O consumo de milho em Mato Grosso deverá registrar um crescimento de 9,12% na safra 2025/26, atingindo a marca de 22,10 milhões de toneladas. A projeção, divulgada pelo Instituto Mato-grossense de Economia Agropecuária (Imea), aponta que a expansão das usinas de etanol de milho no estado é o principal vetor para o aquecimento expressivo da demanda interna pelo cereal.
De acordo com os dados consolidados pelo instituto, a demanda total projetada para a produção mato-grossense nesta temporada alcança 57,20 milhões de toneladas. Desse montante, 22,10 milhões de toneladas são destinadas ao consumo interno, 11 milhões à demanda interestadual e 24,10 milhões às exportações.

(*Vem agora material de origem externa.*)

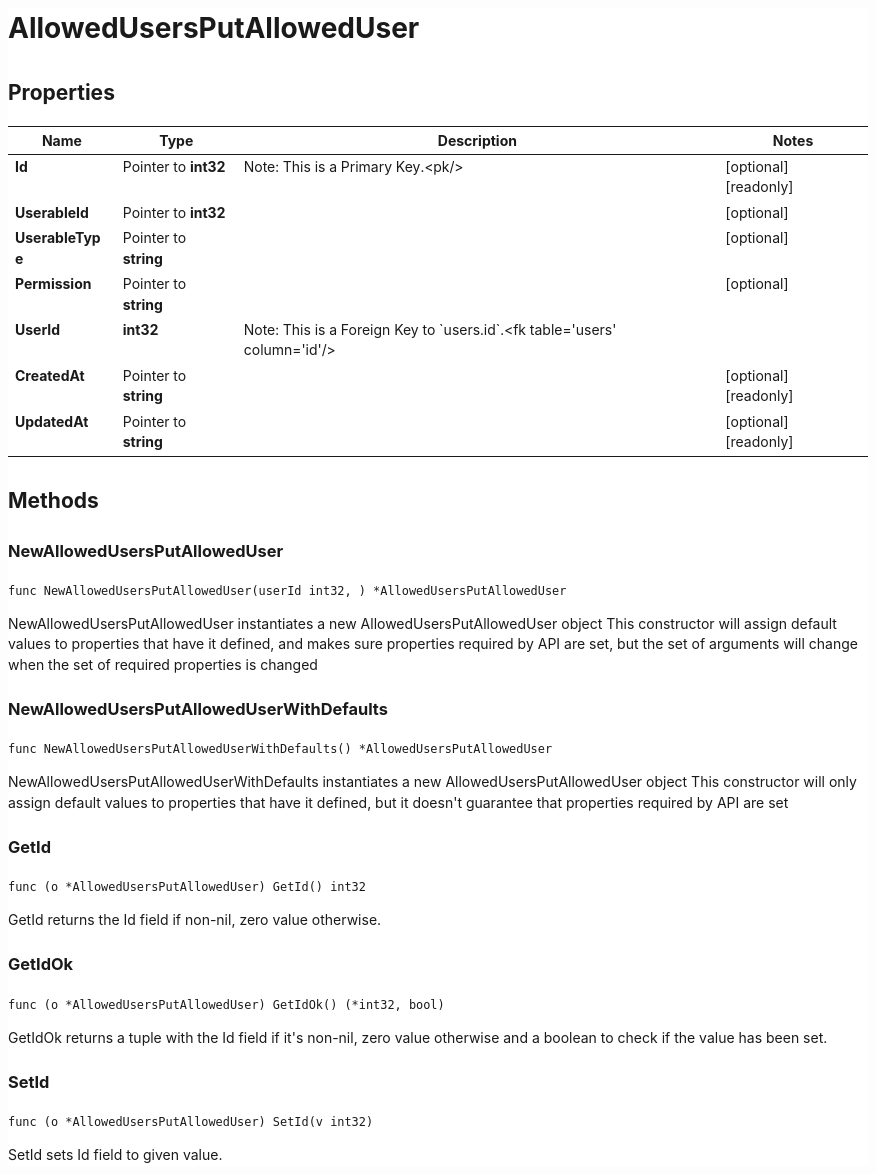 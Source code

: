 # AllowedUsersPutAllowedUser

## Properties

Name | Type | Description | Notes
------------ | ------------- | ------------- | -------------
**Id** | Pointer to **int32** | Note: This is a Primary Key.&lt;pk/&gt; | [optional] [readonly] 
**UserableId** | Pointer to **int32** |  | [optional] 
**UserableType** | Pointer to **string** |  | [optional] 
**Permission** | Pointer to **string** |  | [optional] 
**UserId** | **int32** | Note: This is a Foreign Key to &#x60;users.id&#x60;.&lt;fk table&#x3D;&#39;users&#39; column&#x3D;&#39;id&#39;/&gt; | 
**CreatedAt** | Pointer to **string** |  | [optional] [readonly] 
**UpdatedAt** | Pointer to **string** |  | [optional] [readonly] 

## Methods

### NewAllowedUsersPutAllowedUser

`func NewAllowedUsersPutAllowedUser(userId int32, ) *AllowedUsersPutAllowedUser`

NewAllowedUsersPutAllowedUser instantiates a new AllowedUsersPutAllowedUser object
This constructor will assign default values to properties that have it defined,
and makes sure properties required by API are set, but the set of arguments
will change when the set of required properties is changed

### NewAllowedUsersPutAllowedUserWithDefaults

`func NewAllowedUsersPutAllowedUserWithDefaults() *AllowedUsersPutAllowedUser`

NewAllowedUsersPutAllowedUserWithDefaults instantiates a new AllowedUsersPutAllowedUser object
This constructor will only assign default values to properties that have it defined,
but it doesn't guarantee that properties required by API are set

### GetId

`func (o *AllowedUsersPutAllowedUser) GetId() int32`

GetId returns the Id field if non-nil, zero value otherwise.

### GetIdOk

`func (o *AllowedUsersPutAllowedUser) GetIdOk() (*int32, bool)`

GetIdOk returns a tuple with the Id field if it's non-nil, zero value otherwise
and a boolean to check if the value has been set.

### SetId

`func (o *AllowedUsersPutAllowedUser) SetId(v int32)`

SetId sets Id field to given value.
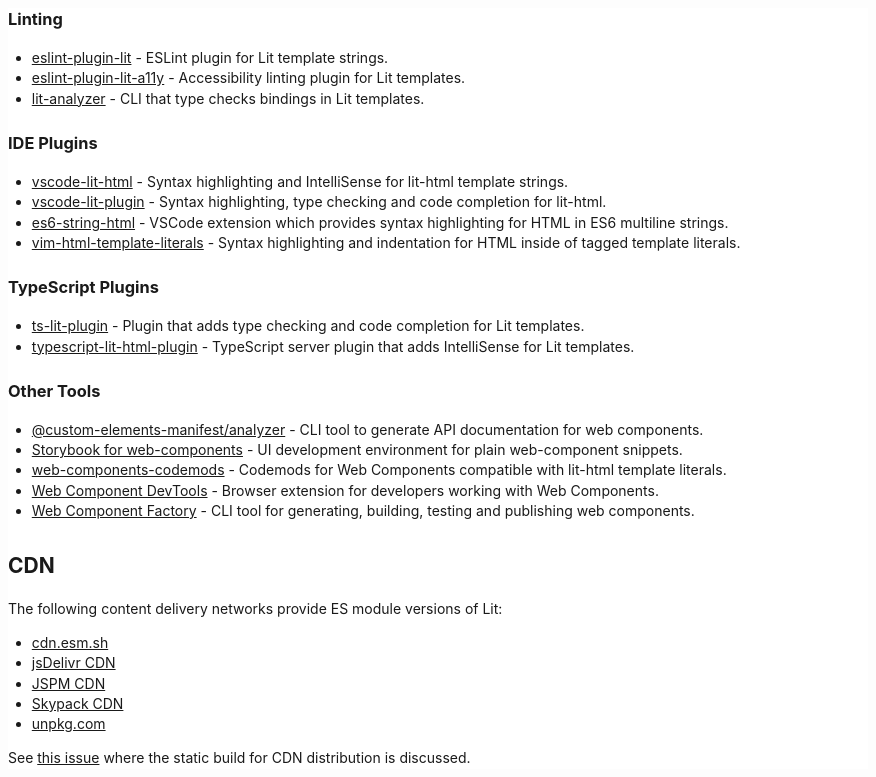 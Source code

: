 ### Linting

- [eslint-plugin-lit](https://www.npmjs.com/package/eslint-plugin-lit) - ESLint plugin for Lit template strings.
- [eslint-plugin-lit-a11y](https://www.npmjs.com/package/eslint-plugin-lit-a11y) - Accessibility linting plugin for Lit templates.
- [lit-analyzer](https://www.npmjs.com/package/lit-analyzer) - CLI that type checks bindings in Lit templates.

### IDE Plugins

- [vscode-lit-html](https://marketplace.visualstudio.com/items?itemName=bierner.lit-html) - Syntax highlighting and IntelliSense for lit-html template strings.
- [vscode-lit-plugin](https://marketplace.visualstudio.com/items?itemName=runem.lit-plugin) - Syntax highlighting, type checking and code completion for lit-html.
- [es6-string-html](https://marketplace.visualstudio.com/items?itemName=Tobermory.es6-string-html) - VSCode extension which provides syntax highlighting for HTML in ES6 multiline strings.
- [vim-html-template-literals](https://github.com/jonsmithers/vim-html-template-literals) - Syntax highlighting and indentation for HTML inside of tagged template literals.

### TypeScript Plugins

- [ts-lit-plugin](https://www.npmjs.com/package/ts-lit-plugin) - Plugin that adds type checking and code completion for Lit templates.
- [typescript-lit-html-plugin](https://www.npmjs.com/package/typescript-lit-html-plugin) - TypeScript server plugin that adds IntelliSense for Lit templates.

### Other Tools

- [@custom-elements-manifest/analyzer](https://www.npmjs.com/package/@custom-elements-manifest/analyzer) - CLI tool to generate API documentation for web components.
- [Storybook for web-components](https://www.npmjs.com/package/@storybook/web-components) - UI development environment for plain web-component snippets.
- [web-components-codemods](https://www.npmjs.com/package/web-components-codemods) - Codemods for Web Components compatible with lit-html template literals.
- [Web Component DevTools](https://github.com/Matsuuu/web-component-devtools) - Browser extension for developers working with Web Components.
- [Web Component Factory](https://www.npmjs.com/package/@wcfactory/cli) - CLI tool for generating, building, testing and publishing web components.

## CDN

The following content delivery networks provide ES module versions of Lit:

- [cdn.esm.sh](https://cdn.esm.sh/lit)
- [jsDelivr CDN](https://cdn.jsdelivr.net/npm/lit/+esm)
- [JSPM CDN](https://jspm.dev/lit)
- [Skypack CDN](https://cdn.skypack.dev/lit)
- [unpkg.com](https://unpkg.com/lit?module)

See [this issue](https://github.com/lit/lit/issues/1257) where the static build for CDN distribution is discussed.
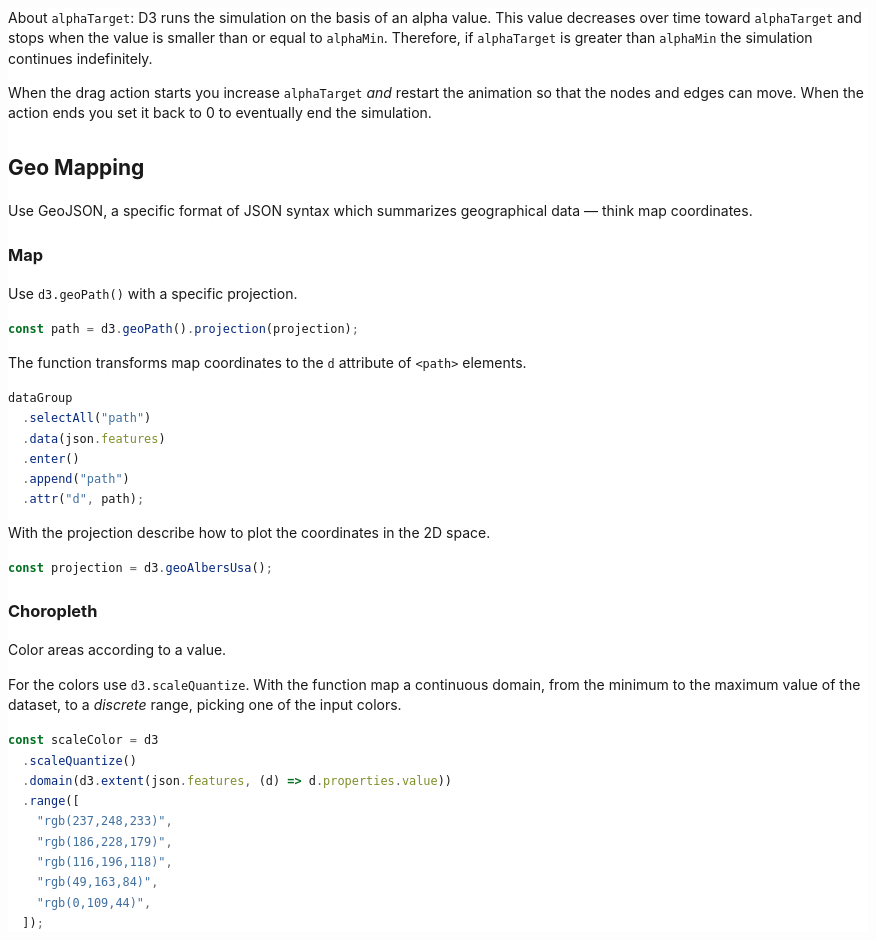 About `alphaTarget`: D3 runs the simulation on the basis of an alpha value. This value decreases over time toward `alphaTarget` and stops when the value is smaller than or equal to `alphaMin`. Therefore, if `alphaTarget` is greater than `alphaMin` the simulation continues indefinitely.

When the drag action starts you increase `alphaTarget` _and_ restart the animation so that the nodes and edges can move. When the action ends you set it back to 0 to eventually end the simulation.

## Geo Mapping

Use GeoJSON, a specific format of JSON syntax which summarizes geographical data — think map coordinates.

### Map

Use `d3.geoPath()` with a specific projection.

```js
const path = d3.geoPath().projection(projection);
```

The function transforms map coordinates to the `d` attribute of `<path>` elements.

```js
dataGroup
  .selectAll("path")
  .data(json.features)
  .enter()
  .append("path")
  .attr("d", path);
```

With the projection describe how to plot the coordinates in the 2D space.

```js
const projection = d3.geoAlbersUsa();
```

### Choropleth

Color areas according to a value.

For the colors use `d3.scaleQuantize`. With the function map a continuous domain, from the minimum to the maximum value of the dataset, to a _discrete_ range, picking one of the input colors.

```js
const scaleColor = d3
  .scaleQuantize()
  .domain(d3.extent(json.features, (d) => d.properties.value))
  .range([
    "rgb(237,248,233)",
    "rgb(186,228,179)",
    "rgb(116,196,118)",
    "rgb(49,163,84)",
    "rgb(0,109,44)",
  ]);
```

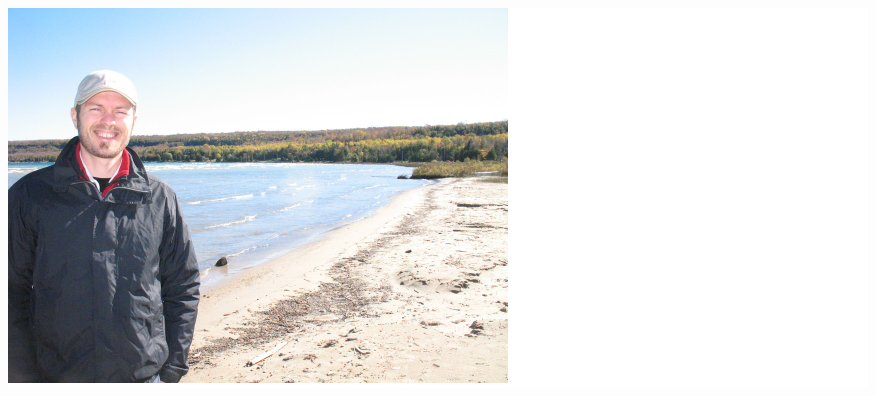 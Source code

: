
<a href="/wp-content/uploads/2010/10/img_4429-scaled1000.jpg"><img alt="Img_4429" height="375" src="/wp-content/uploads/2010/10/img_4429-scaled1000.jpg?w=300" width="500" /></a><a href="/wp-content/uploads/2010/10/img_4442-scaled1000.jpg">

Conclusão da safra e produtividade
O fortalecimento da demanda doméstica ocorre em um cenário de encerramento quase total das operações de campo. Dados levantados até o dia 14 de agosto indicam que 99,94% da área cultivada com milho já foi colhida no estado, registrando um avanço semanal de 0,84 ponto percentual. Na região Oeste, os trabalhos de colheita foram finalizados ainda em 7 de agosto.
Para o ciclo 2025/26, o Imea consolidou a área total cultivada em 7,43 milhões de hectares, com uma produtividade média estadual estimada em 128,67 sacas por hectare.
Mudanças no escoamento e fortalecimento industrial
Além do avanço de 9,12% no consumo interno, a demanda interestadual também apresenta perspectiva positiva, com alta projetada de 6,18%. Em contrapartida, as exportações apontam uma leve retração de 1,09%, o que reforça a tendência de valorização e retenção do produto no mercado doméstico impulsionada pela indústria sucroenergética.
O estoque final da safra 2025/26 está projetado em 1,17 milhão de toneladas. Os números consolidam o papel estratégico da agroindústria mato-grossense na transformação da matéria-prima em biocombustíveis e produtos de maior valor agregado dentro do próprio estado.